** Material for this task follows **

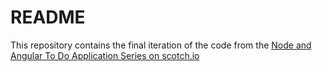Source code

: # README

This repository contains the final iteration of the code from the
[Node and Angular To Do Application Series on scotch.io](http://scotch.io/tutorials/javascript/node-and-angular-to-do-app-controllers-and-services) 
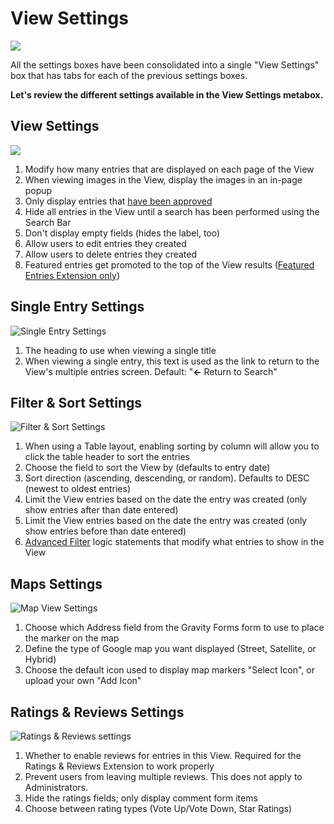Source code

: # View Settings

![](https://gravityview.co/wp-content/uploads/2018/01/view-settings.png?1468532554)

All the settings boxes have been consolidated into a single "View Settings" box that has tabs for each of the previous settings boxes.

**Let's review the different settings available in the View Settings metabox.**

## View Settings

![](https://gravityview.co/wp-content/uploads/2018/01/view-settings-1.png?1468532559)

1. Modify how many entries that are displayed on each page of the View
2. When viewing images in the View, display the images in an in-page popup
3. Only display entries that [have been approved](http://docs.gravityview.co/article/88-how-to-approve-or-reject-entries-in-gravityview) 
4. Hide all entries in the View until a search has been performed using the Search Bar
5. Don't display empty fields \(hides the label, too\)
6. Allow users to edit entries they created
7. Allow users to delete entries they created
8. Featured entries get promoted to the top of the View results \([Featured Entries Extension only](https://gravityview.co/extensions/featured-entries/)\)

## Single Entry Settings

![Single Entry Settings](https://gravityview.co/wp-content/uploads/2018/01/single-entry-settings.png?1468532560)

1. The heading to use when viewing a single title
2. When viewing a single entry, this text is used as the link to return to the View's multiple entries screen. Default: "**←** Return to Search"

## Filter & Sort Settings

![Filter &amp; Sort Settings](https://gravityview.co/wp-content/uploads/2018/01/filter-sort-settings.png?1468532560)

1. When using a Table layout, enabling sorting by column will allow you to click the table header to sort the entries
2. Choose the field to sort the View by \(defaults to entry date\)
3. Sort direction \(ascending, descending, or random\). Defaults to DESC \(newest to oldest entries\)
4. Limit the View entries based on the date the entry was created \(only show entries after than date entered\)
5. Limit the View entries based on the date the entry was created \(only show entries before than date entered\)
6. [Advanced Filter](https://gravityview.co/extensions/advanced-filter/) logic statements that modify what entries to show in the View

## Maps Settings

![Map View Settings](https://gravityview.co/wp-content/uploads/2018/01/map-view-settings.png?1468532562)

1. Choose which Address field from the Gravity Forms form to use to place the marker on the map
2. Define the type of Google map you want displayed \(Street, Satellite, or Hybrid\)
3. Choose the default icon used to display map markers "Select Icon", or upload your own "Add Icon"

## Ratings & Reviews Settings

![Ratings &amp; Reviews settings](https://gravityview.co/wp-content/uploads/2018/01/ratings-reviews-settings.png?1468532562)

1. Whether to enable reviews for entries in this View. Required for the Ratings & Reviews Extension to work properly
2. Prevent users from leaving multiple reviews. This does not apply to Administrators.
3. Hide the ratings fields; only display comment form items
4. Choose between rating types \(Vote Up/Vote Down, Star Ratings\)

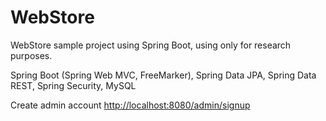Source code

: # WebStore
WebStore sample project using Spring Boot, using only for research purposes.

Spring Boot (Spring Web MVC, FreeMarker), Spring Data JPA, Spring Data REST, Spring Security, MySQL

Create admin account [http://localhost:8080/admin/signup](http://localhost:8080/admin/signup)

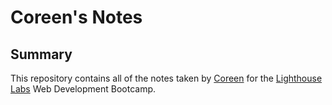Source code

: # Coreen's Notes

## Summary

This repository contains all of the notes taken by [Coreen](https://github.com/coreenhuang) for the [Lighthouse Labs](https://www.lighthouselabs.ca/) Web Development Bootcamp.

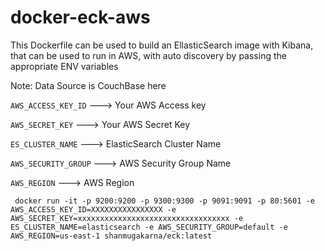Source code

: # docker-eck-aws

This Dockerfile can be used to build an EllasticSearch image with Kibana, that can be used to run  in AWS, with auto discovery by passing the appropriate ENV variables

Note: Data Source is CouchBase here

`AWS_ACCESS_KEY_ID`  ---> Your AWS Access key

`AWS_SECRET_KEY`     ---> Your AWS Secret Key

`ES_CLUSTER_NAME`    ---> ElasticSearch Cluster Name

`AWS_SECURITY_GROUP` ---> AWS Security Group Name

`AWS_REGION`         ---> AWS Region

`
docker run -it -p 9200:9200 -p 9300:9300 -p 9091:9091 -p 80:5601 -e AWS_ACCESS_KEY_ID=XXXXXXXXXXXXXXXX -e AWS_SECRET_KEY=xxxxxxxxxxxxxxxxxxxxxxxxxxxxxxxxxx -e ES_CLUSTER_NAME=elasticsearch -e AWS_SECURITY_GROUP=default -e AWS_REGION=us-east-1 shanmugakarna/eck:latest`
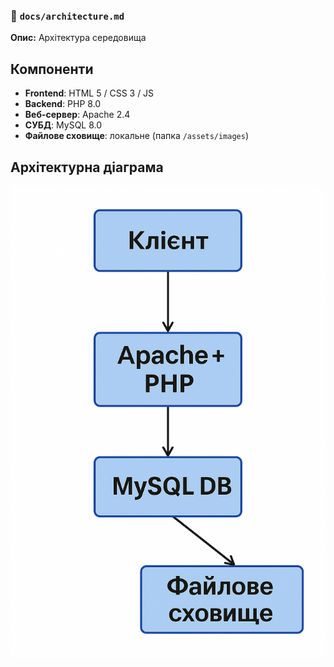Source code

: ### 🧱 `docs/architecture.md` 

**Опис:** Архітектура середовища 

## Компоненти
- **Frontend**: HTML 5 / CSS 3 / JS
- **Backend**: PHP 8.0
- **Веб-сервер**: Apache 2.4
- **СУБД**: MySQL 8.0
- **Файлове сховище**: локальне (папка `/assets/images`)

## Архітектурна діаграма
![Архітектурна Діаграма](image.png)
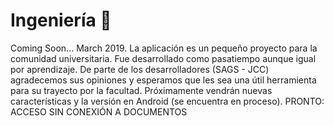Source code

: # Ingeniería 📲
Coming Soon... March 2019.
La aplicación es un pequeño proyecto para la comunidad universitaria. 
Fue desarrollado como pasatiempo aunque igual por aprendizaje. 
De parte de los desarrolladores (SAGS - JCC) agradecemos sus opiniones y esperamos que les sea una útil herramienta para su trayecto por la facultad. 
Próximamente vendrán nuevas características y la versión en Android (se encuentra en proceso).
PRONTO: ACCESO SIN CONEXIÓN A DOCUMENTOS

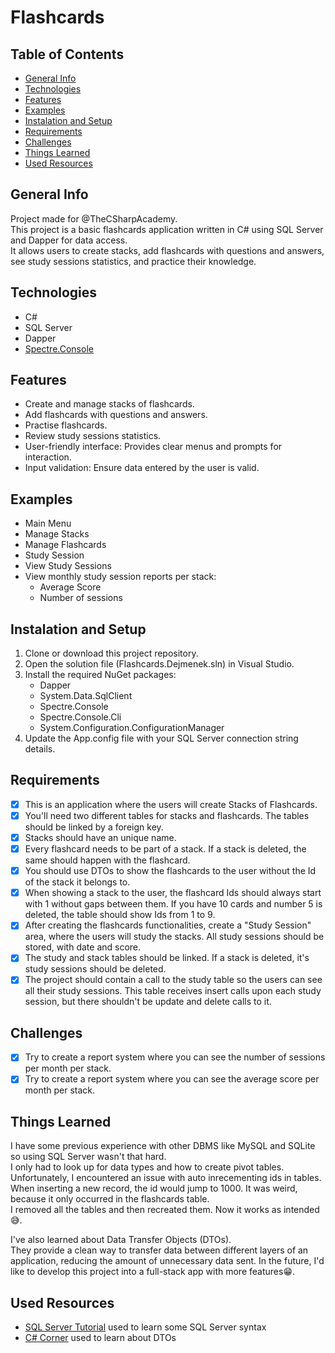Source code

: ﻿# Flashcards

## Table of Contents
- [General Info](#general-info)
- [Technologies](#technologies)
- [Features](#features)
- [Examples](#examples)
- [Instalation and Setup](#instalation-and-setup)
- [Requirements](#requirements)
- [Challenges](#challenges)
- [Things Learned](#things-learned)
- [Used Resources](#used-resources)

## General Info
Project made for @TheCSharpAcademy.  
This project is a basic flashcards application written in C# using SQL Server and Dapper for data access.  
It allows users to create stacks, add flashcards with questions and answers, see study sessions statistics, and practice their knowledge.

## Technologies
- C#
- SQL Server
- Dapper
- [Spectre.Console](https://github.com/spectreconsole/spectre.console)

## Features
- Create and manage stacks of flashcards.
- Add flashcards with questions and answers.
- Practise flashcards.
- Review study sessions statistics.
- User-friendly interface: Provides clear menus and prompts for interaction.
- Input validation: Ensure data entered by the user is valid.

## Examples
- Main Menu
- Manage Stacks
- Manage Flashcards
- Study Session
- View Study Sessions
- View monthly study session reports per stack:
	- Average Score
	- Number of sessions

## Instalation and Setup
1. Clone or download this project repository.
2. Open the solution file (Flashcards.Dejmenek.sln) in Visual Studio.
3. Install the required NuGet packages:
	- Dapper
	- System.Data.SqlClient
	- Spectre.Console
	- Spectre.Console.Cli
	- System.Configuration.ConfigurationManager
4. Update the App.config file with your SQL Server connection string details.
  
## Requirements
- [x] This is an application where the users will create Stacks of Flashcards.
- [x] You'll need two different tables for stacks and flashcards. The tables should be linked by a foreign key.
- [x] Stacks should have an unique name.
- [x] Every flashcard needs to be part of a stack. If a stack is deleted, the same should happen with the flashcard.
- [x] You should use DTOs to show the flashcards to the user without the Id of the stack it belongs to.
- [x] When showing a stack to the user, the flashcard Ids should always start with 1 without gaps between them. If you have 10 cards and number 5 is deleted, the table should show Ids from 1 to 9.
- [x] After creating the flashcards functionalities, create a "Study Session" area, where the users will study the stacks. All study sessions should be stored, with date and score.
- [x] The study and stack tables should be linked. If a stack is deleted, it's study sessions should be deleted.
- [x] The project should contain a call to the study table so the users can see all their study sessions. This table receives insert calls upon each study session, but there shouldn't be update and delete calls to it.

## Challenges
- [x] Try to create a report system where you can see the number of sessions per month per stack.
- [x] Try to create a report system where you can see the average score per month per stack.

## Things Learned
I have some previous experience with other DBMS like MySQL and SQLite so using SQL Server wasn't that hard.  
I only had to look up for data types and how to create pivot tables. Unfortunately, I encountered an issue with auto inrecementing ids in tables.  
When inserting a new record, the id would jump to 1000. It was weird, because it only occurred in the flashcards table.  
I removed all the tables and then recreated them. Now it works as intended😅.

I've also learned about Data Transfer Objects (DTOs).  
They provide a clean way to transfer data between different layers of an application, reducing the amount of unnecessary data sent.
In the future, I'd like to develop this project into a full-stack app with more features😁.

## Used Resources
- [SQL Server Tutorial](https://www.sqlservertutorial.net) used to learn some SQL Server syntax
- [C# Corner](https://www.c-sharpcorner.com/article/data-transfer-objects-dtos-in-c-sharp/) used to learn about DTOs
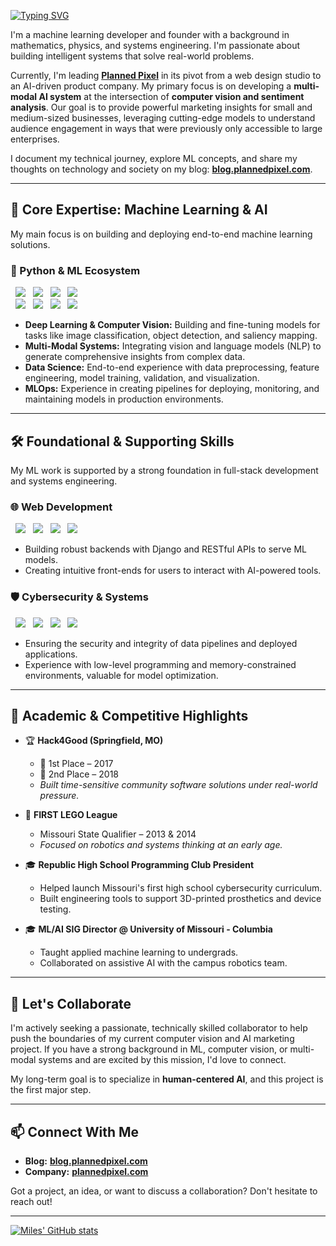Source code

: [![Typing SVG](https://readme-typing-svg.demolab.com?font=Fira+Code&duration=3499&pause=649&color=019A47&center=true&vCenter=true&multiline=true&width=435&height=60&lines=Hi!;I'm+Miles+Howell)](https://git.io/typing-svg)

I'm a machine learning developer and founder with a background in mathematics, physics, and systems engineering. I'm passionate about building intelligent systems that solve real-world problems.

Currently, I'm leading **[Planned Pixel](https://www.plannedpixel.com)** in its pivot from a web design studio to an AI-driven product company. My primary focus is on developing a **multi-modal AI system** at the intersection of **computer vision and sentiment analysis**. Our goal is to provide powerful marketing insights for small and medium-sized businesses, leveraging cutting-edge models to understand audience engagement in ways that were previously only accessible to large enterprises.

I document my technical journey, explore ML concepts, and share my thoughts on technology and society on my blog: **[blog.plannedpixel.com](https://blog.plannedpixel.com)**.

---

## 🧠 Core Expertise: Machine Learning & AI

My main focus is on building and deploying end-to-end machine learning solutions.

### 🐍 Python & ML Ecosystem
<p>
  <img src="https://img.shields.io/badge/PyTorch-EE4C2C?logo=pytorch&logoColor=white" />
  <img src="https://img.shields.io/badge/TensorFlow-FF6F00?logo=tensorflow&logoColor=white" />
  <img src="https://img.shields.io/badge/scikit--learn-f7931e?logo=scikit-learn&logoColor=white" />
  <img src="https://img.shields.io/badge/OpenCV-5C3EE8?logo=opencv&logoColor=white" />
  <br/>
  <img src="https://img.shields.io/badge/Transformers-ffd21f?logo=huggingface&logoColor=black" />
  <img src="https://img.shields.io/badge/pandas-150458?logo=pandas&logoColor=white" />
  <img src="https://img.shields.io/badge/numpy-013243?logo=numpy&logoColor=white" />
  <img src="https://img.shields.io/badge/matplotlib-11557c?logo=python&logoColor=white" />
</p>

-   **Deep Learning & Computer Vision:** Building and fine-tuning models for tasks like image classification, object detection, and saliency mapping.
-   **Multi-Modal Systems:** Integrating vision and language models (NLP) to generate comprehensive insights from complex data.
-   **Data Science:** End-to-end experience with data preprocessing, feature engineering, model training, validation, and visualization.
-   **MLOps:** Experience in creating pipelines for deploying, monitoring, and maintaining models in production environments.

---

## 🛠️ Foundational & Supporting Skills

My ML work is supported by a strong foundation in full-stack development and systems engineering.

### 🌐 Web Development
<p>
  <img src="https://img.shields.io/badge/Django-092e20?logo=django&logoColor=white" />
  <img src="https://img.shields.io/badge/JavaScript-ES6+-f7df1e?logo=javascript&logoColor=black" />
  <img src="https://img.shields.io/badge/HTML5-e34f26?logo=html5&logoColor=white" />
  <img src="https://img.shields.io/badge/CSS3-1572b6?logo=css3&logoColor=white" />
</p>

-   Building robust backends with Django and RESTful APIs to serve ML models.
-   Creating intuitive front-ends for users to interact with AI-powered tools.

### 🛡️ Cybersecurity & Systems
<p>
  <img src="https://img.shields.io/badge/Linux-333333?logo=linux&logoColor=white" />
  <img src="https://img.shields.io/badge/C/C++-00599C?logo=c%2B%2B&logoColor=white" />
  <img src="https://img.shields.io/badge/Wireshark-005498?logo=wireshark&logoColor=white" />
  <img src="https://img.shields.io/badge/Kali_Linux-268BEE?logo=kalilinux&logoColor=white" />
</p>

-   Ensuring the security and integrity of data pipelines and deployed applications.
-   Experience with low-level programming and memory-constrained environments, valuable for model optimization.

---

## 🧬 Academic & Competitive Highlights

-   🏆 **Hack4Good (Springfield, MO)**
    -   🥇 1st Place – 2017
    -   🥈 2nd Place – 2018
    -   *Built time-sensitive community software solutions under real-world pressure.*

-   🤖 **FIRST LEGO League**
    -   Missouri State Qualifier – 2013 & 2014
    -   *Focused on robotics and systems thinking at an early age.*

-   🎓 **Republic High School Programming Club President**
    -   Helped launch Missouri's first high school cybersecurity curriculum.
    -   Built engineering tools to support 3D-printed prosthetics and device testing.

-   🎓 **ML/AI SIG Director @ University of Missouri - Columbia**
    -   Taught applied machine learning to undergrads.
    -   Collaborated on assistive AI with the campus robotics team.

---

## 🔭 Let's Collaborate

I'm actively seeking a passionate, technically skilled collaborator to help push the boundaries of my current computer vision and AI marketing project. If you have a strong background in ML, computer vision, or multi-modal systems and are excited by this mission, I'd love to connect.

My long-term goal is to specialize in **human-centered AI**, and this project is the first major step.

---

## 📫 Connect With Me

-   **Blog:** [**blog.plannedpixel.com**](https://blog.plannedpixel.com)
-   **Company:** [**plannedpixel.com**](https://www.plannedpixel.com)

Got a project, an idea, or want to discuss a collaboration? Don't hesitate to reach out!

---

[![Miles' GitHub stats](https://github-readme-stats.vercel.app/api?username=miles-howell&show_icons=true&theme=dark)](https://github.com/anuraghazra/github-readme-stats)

** End of Material for this task **

● What you will do
Transcribe, exactly and without additions, the lines of the records above, beginning with the line that contains "- Main Menu" and ending with the line that contains "2. Open the", both included.

● Written reply
- Main Menu
- Manage Stacks
- Manage Flashcards
- Study Session
- View Study Sessions
- View monthly study session reports per stack:
	- Average Score
	- Number of sessions

## Instalation and Setup
1. Clone or download this project repository.
2. Open the solution file (Flashcards.Dejmenek.sln) in Visual Studio.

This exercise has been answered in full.